The Shanghai-based owner of the Club Med chain of holiday resorts and a shareholder of Cirque du Soleil said it would put its 100 billion yuan (US$14.4 billion) war chest to work, aiming to acquire more health care-related technology to augment the da Vinci surgical robot and the CAR T-cell cancer-treatment therapy in its portfolio.

“Technology advancements can improve efficiency and increase production,” said Fosun’s founder and chairman Guo Guangchang, during an interview last week with the South China Morning Post at his head office, overlooking the famous Shanghai Bund. “We will advance from our existing businesses with technology transformation. While we could not invest in every sector, we will focus on health care as it's the centre of people’s lives.”

Fosun, mainly through its listed unit Shanghai Fosun Pharmaceutical, has accelerated its health care investments in the past couple of years. Its CAR T cell therapy, a type of adoptive cell transfer, is considered one of the most advanced forms of cancer treatment.

“Humans can live longer when cancer is no longer a threat to life, and health care can be managed with lower costs,” said Guo, who turns 52 next February. “Living till you are 121 years is no longer a dream.”

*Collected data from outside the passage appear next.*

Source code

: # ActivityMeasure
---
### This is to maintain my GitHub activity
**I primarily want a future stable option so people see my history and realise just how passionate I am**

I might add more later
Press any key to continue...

As part of the technology push, Fosun and Nadsaq-listed Intuitive Surgical - a distribution partner for 13 years - will research and assemble in Shanghai the latest export version of the da Vinci surgical robot, designed to help surgeons perform minimally invasive surgery.

Guo founded Fosun with three alumni of Shanghai’s Fudan University 26 years ago with 38,000 yuan in capital, naming their company Fosun, which can be interpreted as “stars of Fudan”.

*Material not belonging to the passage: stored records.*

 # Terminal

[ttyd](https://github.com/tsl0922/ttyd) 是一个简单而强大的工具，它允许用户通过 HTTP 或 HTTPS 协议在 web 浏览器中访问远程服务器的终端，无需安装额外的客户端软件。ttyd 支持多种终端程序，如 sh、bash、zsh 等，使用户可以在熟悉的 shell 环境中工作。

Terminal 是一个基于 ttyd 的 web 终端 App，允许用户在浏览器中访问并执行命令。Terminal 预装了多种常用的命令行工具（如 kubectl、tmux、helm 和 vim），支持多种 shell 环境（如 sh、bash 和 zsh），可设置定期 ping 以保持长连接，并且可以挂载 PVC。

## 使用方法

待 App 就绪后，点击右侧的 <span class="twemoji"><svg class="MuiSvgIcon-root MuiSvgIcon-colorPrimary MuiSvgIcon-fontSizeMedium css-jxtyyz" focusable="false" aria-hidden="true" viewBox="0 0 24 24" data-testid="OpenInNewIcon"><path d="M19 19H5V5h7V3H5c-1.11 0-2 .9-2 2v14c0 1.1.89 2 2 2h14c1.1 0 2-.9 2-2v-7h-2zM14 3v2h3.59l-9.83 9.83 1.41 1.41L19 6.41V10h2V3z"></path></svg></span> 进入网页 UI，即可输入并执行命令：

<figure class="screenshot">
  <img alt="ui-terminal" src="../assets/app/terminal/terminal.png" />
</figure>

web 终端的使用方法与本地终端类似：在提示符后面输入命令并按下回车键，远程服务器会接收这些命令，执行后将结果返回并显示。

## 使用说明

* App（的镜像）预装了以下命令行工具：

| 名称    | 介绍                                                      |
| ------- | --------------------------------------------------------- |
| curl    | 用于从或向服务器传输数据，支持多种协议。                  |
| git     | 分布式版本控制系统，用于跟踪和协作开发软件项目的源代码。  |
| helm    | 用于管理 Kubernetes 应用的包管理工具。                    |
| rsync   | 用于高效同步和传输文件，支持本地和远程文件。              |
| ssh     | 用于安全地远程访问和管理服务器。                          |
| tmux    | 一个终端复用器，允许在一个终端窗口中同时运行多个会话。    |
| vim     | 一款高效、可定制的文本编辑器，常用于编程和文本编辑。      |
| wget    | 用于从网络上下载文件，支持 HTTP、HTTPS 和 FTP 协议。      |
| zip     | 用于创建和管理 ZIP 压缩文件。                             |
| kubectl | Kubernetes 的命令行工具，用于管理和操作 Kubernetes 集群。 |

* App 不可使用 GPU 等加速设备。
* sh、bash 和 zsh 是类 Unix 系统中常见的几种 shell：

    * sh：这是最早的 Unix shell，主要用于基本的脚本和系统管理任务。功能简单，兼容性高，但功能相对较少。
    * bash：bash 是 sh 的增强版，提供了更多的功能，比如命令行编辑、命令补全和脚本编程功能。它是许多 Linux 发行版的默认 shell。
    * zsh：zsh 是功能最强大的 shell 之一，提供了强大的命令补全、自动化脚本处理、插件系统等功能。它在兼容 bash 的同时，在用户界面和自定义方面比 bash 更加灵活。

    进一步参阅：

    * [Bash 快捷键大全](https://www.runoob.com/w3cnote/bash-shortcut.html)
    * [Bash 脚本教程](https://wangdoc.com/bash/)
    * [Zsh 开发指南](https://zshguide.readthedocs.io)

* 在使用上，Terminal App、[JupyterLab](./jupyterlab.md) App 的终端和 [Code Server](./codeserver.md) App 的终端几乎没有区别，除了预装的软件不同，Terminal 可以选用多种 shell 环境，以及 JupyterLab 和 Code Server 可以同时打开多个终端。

He turned it from a start-up into one of China’s leading private-sector conglomerate with total assets of about US$85 billion as of December 2017, with US$2.1 billion in net profit. The group’s interests span property, health care, finance, tourism and culture-related businesses

The new focus will help the Chinese conglomerate differentiate itself from other Chinese businesses as Beijing authorities cast a keen eye over the operations of financial institutions, and put a ceiling on overseas real estate investments to avoid capital flight, analysts said.

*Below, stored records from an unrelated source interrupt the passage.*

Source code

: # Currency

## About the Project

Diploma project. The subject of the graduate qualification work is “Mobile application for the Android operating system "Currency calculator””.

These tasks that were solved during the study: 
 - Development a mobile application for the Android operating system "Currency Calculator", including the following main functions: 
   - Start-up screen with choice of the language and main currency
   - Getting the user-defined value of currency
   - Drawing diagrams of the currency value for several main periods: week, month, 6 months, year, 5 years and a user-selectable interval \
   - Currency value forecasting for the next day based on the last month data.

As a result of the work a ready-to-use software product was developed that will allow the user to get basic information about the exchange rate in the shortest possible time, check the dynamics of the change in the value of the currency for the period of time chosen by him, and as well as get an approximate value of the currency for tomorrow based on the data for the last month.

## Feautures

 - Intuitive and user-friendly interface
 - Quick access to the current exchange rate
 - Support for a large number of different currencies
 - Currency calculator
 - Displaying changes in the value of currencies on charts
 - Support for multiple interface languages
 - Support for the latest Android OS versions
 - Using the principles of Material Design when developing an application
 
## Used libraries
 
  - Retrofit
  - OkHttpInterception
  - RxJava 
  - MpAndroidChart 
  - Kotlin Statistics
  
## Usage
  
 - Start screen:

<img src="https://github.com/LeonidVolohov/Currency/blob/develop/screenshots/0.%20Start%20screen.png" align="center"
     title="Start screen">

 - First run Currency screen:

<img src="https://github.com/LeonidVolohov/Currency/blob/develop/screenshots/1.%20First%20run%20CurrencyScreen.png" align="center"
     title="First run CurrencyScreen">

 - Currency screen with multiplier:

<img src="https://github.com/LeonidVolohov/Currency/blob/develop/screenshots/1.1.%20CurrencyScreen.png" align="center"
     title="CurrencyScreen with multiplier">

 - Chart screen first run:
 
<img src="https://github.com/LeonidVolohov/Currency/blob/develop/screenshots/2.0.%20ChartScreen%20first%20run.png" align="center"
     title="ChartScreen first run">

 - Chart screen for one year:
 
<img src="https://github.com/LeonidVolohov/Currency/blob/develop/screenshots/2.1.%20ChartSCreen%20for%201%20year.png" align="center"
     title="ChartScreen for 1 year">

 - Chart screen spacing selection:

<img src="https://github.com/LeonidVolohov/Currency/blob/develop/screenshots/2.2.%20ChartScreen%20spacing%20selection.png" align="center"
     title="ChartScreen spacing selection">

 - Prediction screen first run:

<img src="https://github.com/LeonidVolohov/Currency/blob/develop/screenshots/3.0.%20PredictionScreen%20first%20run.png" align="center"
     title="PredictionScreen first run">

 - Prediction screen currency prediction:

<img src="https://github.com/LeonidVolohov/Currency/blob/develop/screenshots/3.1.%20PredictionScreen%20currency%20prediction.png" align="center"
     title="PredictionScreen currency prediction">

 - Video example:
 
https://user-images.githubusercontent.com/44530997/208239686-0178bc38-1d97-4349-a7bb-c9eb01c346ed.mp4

That could not have come a moment too soon. Last year, Fosun was put under Beijing’s scrutiny alongside Anbang Group, Dalian Wanda Group and HNA Group for their profligate deal making and overseas acquisitions.

In its annual China Financial Stability Report published on November 2, the People’s Bank of China raised the alarm of so-called “grey rhino” risk in the financial system.

Fosun owns about 154 billion yuan of assets in insurance, including Portugal’s biggest insurer Fidelidade Cia de Seguros SA, bought in 2014 for 1.04 billion (US$1.186 billion)

It followed up on this with the purchase of hospital operator Espirito Santo Saude SGPS SA the same year, capping off its acquisition spree with the purchase of Banco Comercial Portugues SA in November 2016 for 174.6 million.

“We have no intention of creating any insurance company. We do not want to be a financial holding company either. But why do we involve into financial and insurance? We want to meet customers’ needs,” Guo said.

Fosun has already shed six businesses between 2015 and 2017 valued at more than US$3 billion from its overseas portfolio, reducing the group’s gearing ratio to 60 per cent as of last year, considered a manageable level, according to Morgan Stanley.

Historically, the group’s relatively high leverage, complicated business structure, and aggressive overseas expansion have triggered significant investor concerns, but “we believe these issues are diminishing”, according to Morgan Stanley’s analysts Jenny Jiang and Vincent Qin.

Upcoming catalysts for Fosun include the listing of its tourism and leisure group Fosun Tourism, which owns Club Med. The company has been approved to raise up to US$1 billion in the Hong Kong stock market, although it remains to be seen if the final fundraising size would be cut amid the current market rout.

“Investments in innovation needs massive capital and time,” Guo said. “We want to invest in a smart and efficiency way. We will team up with other parties globally. There are a lot of good start-ups in Israel and we will cooperate with them.”